*** Begin section ***
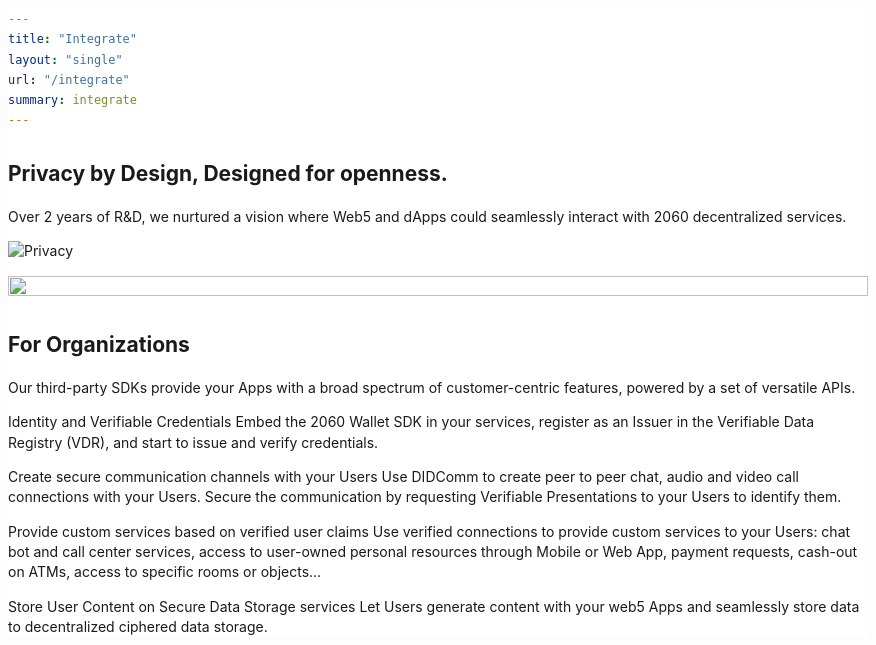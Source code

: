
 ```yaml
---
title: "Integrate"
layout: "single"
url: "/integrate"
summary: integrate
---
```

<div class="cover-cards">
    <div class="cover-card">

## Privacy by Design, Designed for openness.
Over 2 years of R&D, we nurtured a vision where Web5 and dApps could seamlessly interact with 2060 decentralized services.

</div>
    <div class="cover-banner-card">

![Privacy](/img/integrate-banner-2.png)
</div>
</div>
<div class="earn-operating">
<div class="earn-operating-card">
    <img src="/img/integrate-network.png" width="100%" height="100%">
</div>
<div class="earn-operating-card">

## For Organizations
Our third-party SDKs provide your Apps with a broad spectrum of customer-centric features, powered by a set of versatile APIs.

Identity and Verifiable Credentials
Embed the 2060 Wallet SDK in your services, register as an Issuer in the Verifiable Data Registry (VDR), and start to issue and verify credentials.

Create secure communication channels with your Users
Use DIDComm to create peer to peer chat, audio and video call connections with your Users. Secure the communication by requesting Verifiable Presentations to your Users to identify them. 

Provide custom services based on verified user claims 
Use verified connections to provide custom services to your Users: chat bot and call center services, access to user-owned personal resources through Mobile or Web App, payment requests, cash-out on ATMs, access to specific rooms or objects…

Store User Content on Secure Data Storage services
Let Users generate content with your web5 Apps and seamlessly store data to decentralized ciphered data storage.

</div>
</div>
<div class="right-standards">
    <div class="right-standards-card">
*** End section ***
▶ **WHAT YOU WILL DO**: Search the data for the string "verified" and copy each line where it appears.

▶ **ANSWER FOR THIS EXERCISE**:
Provide custom services based on verified user claims 
Use verified connections to provide custom services to your Users: chat bot and call center services, access to user-owned personal resources through Mobile or Web App, payment requests, cash-out on ATMs, access to specific rooms or objects…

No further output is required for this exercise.